*** DATA UNDER STUDY ***

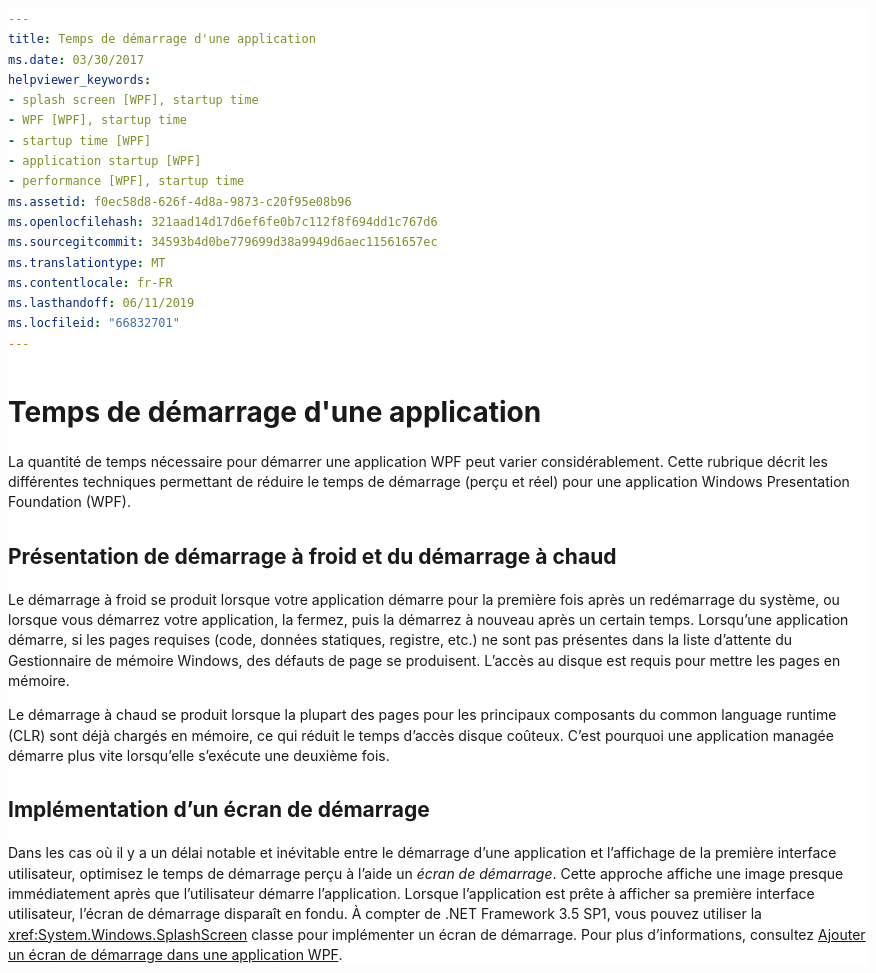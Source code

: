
 ```yaml
---
title: Temps de démarrage d'une application
ms.date: 03/30/2017
helpviewer_keywords:
- splash screen [WPF], startup time
- WPF [WPF], startup time
- startup time [WPF]
- application startup [WPF]
- performance [WPF], startup time
ms.assetid: f0ec58d8-626f-4d8a-9873-c20f95e08b96
ms.openlocfilehash: 321aad14d17d6ef6fe0b7c112f8f694dd1c767d6
ms.sourcegitcommit: 34593b4d0be779699d38a9949d6aec11561657ec
ms.translationtype: MT
ms.contentlocale: fr-FR
ms.lasthandoff: 06/11/2019
ms.locfileid: "66832701"
---
```

# <a name="application-startup-time"></a>Temps de démarrage d'une application
La quantité de temps nécessaire pour démarrer une application WPF peut varier considérablement. Cette rubrique décrit les différentes techniques permettant de réduire le temps de démarrage (perçu et réel) pour une application Windows Presentation Foundation (WPF).  
  
## <a name="understanding-cold-startup-and-warm-startup"></a>Présentation de démarrage à froid et du démarrage à chaud  
 Le démarrage à froid se produit lorsque votre application démarre pour la première fois après un redémarrage du système, ou lorsque vous démarrez votre application, la fermez, puis la démarrez à nouveau après un certain temps. Lorsqu’une application démarre, si les pages requises (code, données statiques, registre, etc.) ne sont pas présentes dans la liste d’attente du Gestionnaire de mémoire Windows, des défauts de page se produisent. L’accès au disque est requis pour mettre les pages en mémoire.  
  
 Le démarrage à chaud se produit lorsque la plupart des pages pour les principaux composants du common language runtime (CLR) sont déjà chargés en mémoire, ce qui réduit le temps d’accès disque coûteux. C’est pourquoi une application managée démarre plus vite lorsqu’elle s’exécute une deuxième fois.  
  
## <a name="implement-a-splash-screen"></a>Implémentation d’un écran de démarrage  
 Dans les cas où il y a un délai notable et inévitable entre le démarrage d’une application et l’affichage de la première interface utilisateur, optimisez le temps de démarrage perçu à l’aide un *écran de démarrage*. Cette approche affiche une image presque immédiatement après que l’utilisateur démarre l’application. Lorsque l’application est prête à afficher sa première interface utilisateur, l’écran de démarrage disparaît en fondu. À compter de .NET Framework 3.5 SP1, vous pouvez utiliser la <xref:System.Windows.SplashScreen> classe pour implémenter un écran de démarrage. Pour plus d’informations, consultez [Ajouter un écran de démarrage dans une application WPF](../app-development/how-to-add-a-splash-screen-to-a-wpf-application.md).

*** End of DATA UNDER STUDY ***

### EXERCISE AIM
Beginning with the line that holds "d’un écran de démarrage", restate word for word every line down to the end of the data, and only those lines.

### SOLUTION
## <a name="implement-a-splash-screen"></a>Implémentation d’un écran de démarrage  
 Dans les cas où il y a un délai notable et inévitable entre le démarrage d’une application et l’affichage de la première interface utilisateur, optimisez le temps de démarrage perçu à l’aide un *écran de démarrage*. Cette approche affiche une image presque immédiatement après que l’utilisateur démarre l’application. Lorsque l’application est prête à afficher sa première interface utilisateur, l’écran de démarrage disparaît en fondu. À compter de .NET Framework 3.5 SP1, vous pouvez utiliser la <xref:System.Windows.SplashScreen> classe pour implémenter un écran de démarrage. Pour plus d’informations, consultez [Ajouter un écran de démarrage dans une application WPF](../app-development/how-to-add-a-splash-screen-to-a-wpf-application.md).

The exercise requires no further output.